My research moves between the fields of Classical Reception and Modern Greek Studies. It explores the reception and influence of the French philosopher Henri Bergson’s ideas on Greek letters, thus bringing into a completely new light literary projects of Greek Modernists, such as George Seferis, Odysseas Elytis, Yannis Ritsos, and Nikos Kazantzakis.
Henri Bergson’s theorisation of durée is instrumental to re-analyse and reframe the discourse of continuity between Ancient and Modern Greece and demonstrates an ideological shift from the nationalist concept of continuity to a more open modernist idea of ‘Greekness’. An important element in the continuity discourse and a pivotal element of Greek Modernism is the use of myth, which I interpret through the Bergsonian filter in order to underline some important aspects so far underexplored.
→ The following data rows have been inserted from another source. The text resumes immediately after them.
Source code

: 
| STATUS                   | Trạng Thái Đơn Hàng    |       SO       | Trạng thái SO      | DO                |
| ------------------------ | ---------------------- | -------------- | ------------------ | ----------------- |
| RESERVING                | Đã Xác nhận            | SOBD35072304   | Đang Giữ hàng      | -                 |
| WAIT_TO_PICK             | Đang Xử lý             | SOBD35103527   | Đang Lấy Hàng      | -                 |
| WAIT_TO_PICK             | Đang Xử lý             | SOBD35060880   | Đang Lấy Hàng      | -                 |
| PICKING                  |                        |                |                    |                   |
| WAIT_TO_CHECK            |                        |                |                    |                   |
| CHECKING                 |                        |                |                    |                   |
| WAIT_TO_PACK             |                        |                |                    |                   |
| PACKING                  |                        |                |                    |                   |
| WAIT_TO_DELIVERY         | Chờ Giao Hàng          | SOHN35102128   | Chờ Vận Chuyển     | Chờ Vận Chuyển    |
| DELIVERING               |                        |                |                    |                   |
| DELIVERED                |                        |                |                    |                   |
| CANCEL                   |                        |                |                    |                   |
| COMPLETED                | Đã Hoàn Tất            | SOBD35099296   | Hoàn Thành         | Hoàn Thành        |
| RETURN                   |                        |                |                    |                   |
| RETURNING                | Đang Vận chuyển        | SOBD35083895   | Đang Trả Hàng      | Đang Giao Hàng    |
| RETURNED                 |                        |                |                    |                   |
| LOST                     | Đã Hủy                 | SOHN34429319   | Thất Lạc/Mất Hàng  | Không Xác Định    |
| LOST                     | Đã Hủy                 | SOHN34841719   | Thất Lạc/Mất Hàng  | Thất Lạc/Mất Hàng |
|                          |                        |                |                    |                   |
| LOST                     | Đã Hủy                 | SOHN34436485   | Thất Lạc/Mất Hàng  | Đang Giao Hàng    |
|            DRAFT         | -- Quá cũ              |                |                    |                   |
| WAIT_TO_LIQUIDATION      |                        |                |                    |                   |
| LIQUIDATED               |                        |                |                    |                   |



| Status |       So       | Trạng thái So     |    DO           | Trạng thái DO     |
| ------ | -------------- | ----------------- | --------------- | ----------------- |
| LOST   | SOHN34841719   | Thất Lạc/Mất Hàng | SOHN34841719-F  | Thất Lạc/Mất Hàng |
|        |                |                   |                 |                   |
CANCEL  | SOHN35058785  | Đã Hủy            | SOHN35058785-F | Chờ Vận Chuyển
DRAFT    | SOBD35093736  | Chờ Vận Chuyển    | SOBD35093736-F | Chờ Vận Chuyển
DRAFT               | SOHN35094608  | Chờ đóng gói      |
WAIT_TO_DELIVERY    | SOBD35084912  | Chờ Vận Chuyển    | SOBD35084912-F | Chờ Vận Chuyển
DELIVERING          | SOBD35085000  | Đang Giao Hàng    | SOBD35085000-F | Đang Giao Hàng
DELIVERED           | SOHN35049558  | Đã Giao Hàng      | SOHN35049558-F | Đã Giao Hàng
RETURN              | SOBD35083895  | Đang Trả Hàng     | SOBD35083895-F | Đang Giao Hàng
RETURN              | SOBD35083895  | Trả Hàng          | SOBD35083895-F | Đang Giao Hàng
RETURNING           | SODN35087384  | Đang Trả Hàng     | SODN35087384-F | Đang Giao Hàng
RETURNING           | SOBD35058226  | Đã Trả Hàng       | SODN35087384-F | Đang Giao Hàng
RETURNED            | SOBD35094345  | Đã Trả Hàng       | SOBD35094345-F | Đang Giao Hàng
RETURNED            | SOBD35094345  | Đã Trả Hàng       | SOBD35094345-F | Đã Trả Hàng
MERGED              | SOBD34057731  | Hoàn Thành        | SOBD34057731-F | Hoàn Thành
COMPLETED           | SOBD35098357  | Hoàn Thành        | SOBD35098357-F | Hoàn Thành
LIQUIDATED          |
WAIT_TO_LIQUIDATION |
One of my core examples is the myth of the second Odyssey and its reception by Nikos Kazantzakis in his long poem Odyssey. I argue that his particular rewriting is deeply in conversation with Bergson’s interiorisation of time. This poem is also put in dialogue with other European texts that engage with such myth, e.g. Alfred Tennyson’s Ulysses and Giovanni Pascoli’s L’Ultimo Viaggio. My close analysis underlines differences, similarities, and divergences in this tradition of reception of the second Odyssey, thus putting Modern Greek literature in a comparative European context.